There was a death in my family today. My great aunt has passed away. It was not a surprise, we had been expecting this for a few weeks. It was peaceful and calm, she was not in pain.

She was one of a dozen children, all girls except for twin boys. She was near the younger end, but she had a few sisters younger than her. My grandmother, my mother's mother, was her younger sister. A large family and they had remained in the same region, the same town, their whole lives, they stayed close.

They have been there all of my life, all of my mother's life, that generation has been there.

They are all gone now. She was the last.

She grew up during the depression, was a young adult during World War II. She married a serviceman, like several of her sisters and many other young women during that time. She stayed married to him for his whole life.

She went to college, I think, and worked as a teacher. I think she liked teaching. She read a lot, all kinds of books, a lot of non-fiction. She always went to the library. She read almost until the end of her life.

She was smart, she wouldn't admit it, but she was.

She witnessed the birth of the modern world.

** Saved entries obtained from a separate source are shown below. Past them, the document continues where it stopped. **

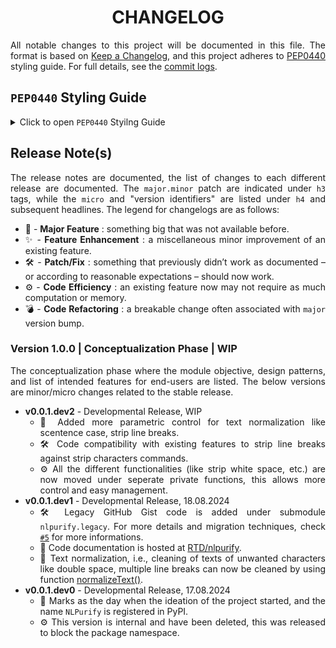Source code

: <h1 align = "center">CHANGELOG</h1>

<div align = "justify">

All notable changes to this project will be documented in this file. The format is based on
[Keep a Changelog](https://keepachangelog.com/en/1.1.0/), and this project adheres to [PEP0440](https://peps.python.org/pep-0440/)
styling guide. For full details, see the [commit logs](https://github.com/sharkutilities/pandas-wizard/commits).

## `PEP0440` Styling Guide

<details>
<summary>Click to open <code>PEP0440</code> Styilng Guide</summary>

Packaging for `PyPI` follows the standard PEP0440 styling guide and is implemented by the **`packaging.version.Version`** class. The other
popular versioning scheme is [`semver`](https://semver.org/), but each build has different parts/mapping.
The following table gives a mapping between these two versioning schemes:

<div align = "center">

| `PyPI` Version | `semver` Version |
| :---: | :---: |
| `epoch` | n/a |
| `major` | `major` |
| `minor` | `minor` |
| `micro` | `patch` |
| `pre` | `prerelease` |
| `dev` | `build` |
| `post` | n/a |

</div>

One can use the **`packaging`** version to convert between PyPI to semver and vice-versa. For more information, check
this [link](https://python-semver.readthedocs.io/en/latest/advanced/convert-pypi-to-semver.html).

</details>

## Release Note(s)

The release notes are documented, the list of changes to each different release are documented. The `major.minor` patch are indicated
under `h3` tags, while the `micro` and "version identifiers" are listed under `h4` and subsequent headlines. The legend for
changelogs are as follows:

  * 🎉 - **Major Feature** : something big that was not available before.
  * ✨ - **Feature Enhancement** : a miscellaneous minor improvement of an existing feature.
  * 🛠️ - **Patch/Fix** : something that previously didn’t work as documented – or according to reasonable expectations – should now work.
  * ⚙️ - **Code Efficiency** : an existing feature now may not require as much computation or memory.
  * 💣 - **Code Refactoring** : a breakable change often associated with `major` version bump.

### Version 1.0.0 | Conceptualization Phase | WIP

The conceptualization phase where the module objective, design patterns, and list of intended features for end-users are
listed. The below versions are minor/micro changes related to the stable release.

  * **v0.0.1.dev2** - Developmental Release, WIP
    * 🎉 Added more parametric control for text normalization like scentence case, strip line breaks.
    * 🛠️ Code compatibility with existing features to strip line breaks against strip characters commands.
    * ⚙️ All the different functionalities (like strip white space, etc.) are now moved under seperate private functions,
      this allows more control and easy management.
  * **v0.0.1.dev1** - Developmental Release, 18.08.2024
    * 🛠️ Legacy GitHub Gist code is added under submodule `nlpurify.legacy`. For more details and migration techniques,
      check [`#5`](https://github.com/sharkutilities/NLPurify/issues/5) for more informations.
    * 📝 Code documentation is hosted at [RTD/nlpurify](http://nlpurify.readthedocs.io/).
    * 🎉 Text normalization, i.e., cleaning of texts of unwanted characters like double space, multiple line breaks can
      now be cleaned by using function [normalizeText()](./nlpurify/normalize.py).
  * **v0.0.1.dev0** - Developmental Release, 17.08.2024
    * 🎉 Marks as the day when the ideation of the project started, and the name `NLPurify` is registered in PyPI.
    * ⚙️ This version is internal and have been deleted, this was released to block the package namespace.

</div>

She was an adult during the Korean War, the Birth of The Cold War, Television in almost every home, Elvis, the Red Scare, the Beatles, the Cuban Missile Crisis, John F. Kennedy's assassination, The Civil Rights Movement, The Vietnam War, The Moon Landing, Color television, Watergate and Nixon, The fall of the Iron Curtain and the end of The Cold War, Television that you carry around on your phone in your back pocket. All that and much more.

Her husband developed Alzheimer's, she took care of him and enabled him to live out his last years in their home. After he was gone she volunteered at an Alzheimer's care center for several years..

She baked great cookies.

She witnessed the birth of dozens of cousins and nieces and nephews. She never had her own children, I'm not sure if that was a choice, or just what happened. She knew my son and she liked to play with him and watch him grow from newborn to infant to toddler.

She was proud of what I do for a living.

She buried her husband and all her siblings, and their wives and husbands, and some of their children too.

She did all this.

I have never thought much about her life, and all she saw and what she did, until today.

We are born and we die. We connect with others along the way. The circle continues.

She died peacefully and naturally.

In a few days I will bring my son to her funeral, and I will tell him who she was and what she did.